Rodgers, about to enter his eighth season, has become the Packers' everything in the same way Manning was to the Colts. Head coach Mike McCarthy all but intimated as much after his biggest win in Super Bowl XLV when he said, "We put this game on his shoulders."
Not much has changed. In reality, the Packers might rely on Rodgers now more than ever. He is not only the most-skilled quarterback in the league, but also a coach, offensive coordinator and leader all rolled into one on the field. He has as much autonomy at the line of scrimmage as anyone in the league. And he is coming off an MVP season.
No one would argue that without Rodgers the Packers would be a much different team with a much different set of challenges. But how much is Rodgers really worth? Five wins? Six wins? More?
While it might be difficult to quantify unless it really happens, there is reason to believe the Packers' drop in the standings could be steep. Maybe as steep as the Colts, who posted a record of 10-6 in 2010 and thus experienced an eight-game slide without Manning.
Consider that although the Packers have upgraded their defense this offseason, a year ago it was the worst in the league in yards allowed and one of the worst in pass rush. The new, young additions should help, but they are unproven and no one can say for sure if they will make a big difference.
On offense, the Packers have a high-potent unit, but most of their production comes through the air with a strong set of receivers. If they needed more balance with their running game, they might not get it. James Starks, Brandon Saine and Alex Green might be able to get the job done, but as a group, they may be among the bottom half of the league.

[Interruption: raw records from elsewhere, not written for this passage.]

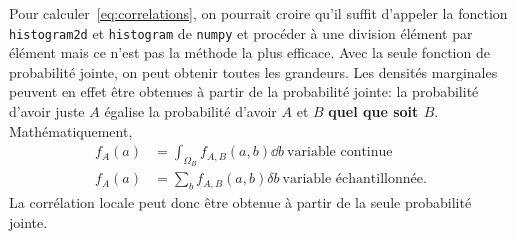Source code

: \documentclass[13pt, a4paper]{extarticle}
\begin{document}
\noindent Pour calculer~\eqref{eq:correlations}, on pourrait croire qu'il suffit
d'appeler la fonction \texttt{histogram2d} et \texttt{histogram} de \texttt{numpy} et procéder
à une division élément par élément mais ce n'est pas la méthode la plus
efficace. Avec la seule fonction de probabilité jointe, on peut obtenir
toutes les grandeurs. Les densités marginales peuvent en effet être obtenues
à partir de la probabilité jointe: la probabilité d'avoir juste $A$
égalise la probabilité d'avoir $A$ et $B$ {\bf quel que soit $B$}. Mathématiquement,
\begin{align}
      f_A(a) &= \int_{\Omega_B}f_{A,B}(a,b)\dd b~\text{variable continue} \\
      f_A(a) &= \sum_b f_{A,B}(a,b)\delta b~\text{variable échantillonnée}.
\end{align}
La corrélation locale peut donc être obtenue à partir de la seule probabilité jointe. 
\end{document}
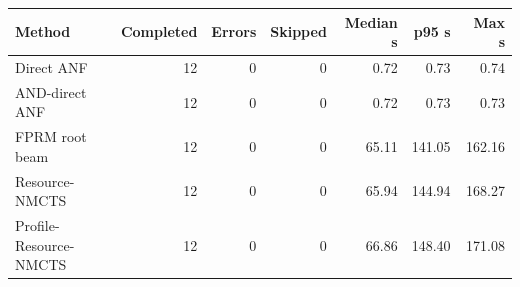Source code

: \begin{tabular}{lrrrrrr}
\toprule
Method & Completed & Errors & Skipped & Median s & p95 s & Max s \\
\midrule
Direct ANF & 12 & 0 & 0 & 0.72 & 0.73 & 0.74 \\
AND-direct ANF & 12 & 0 & 0 & 0.72 & 0.73 & 0.73 \\
FPRM root beam & 12 & 0 & 0 & 65.11 & 141.05 & 162.16 \\
Resource-NMCTS & 12 & 0 & 0 & 65.94 & 144.94 & 168.27 \\
Profile-Resource-NMCTS & 12 & 0 & 0 & 66.86 & 148.40 & 171.08 \\
\bottomrule
\end{tabular}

With Matt Flynn gone, the Packers have put all their eggs in the Graham Harrell basket. He is the backup quarterback headed into training camp. The only other option is rookie B.J. Coleman. Since the Brett Favre era began in Green Bay in 1992, Harrell might be the most questionable backup the Packers have ever had.
While Harrell has improved based on many internal accounts, he has never thrown a pass in an NFL game. According to depth charts provided by Ourlads.com, he is the only No. 2 quarterback in the league to hold that distinction. He is one of only seven No. 2's never to have made a start in an NFL game.
Flynn was a big loss to the Packers' depth at the most critical position on the team. Even before his record-breaking performance against the Lions in the 2011 regular-season finale or the near-upset he led at New England in 2010, Flynn was considered by many to be one of the best backups in the league. Harrell is nowhere near that stage entering this training camp.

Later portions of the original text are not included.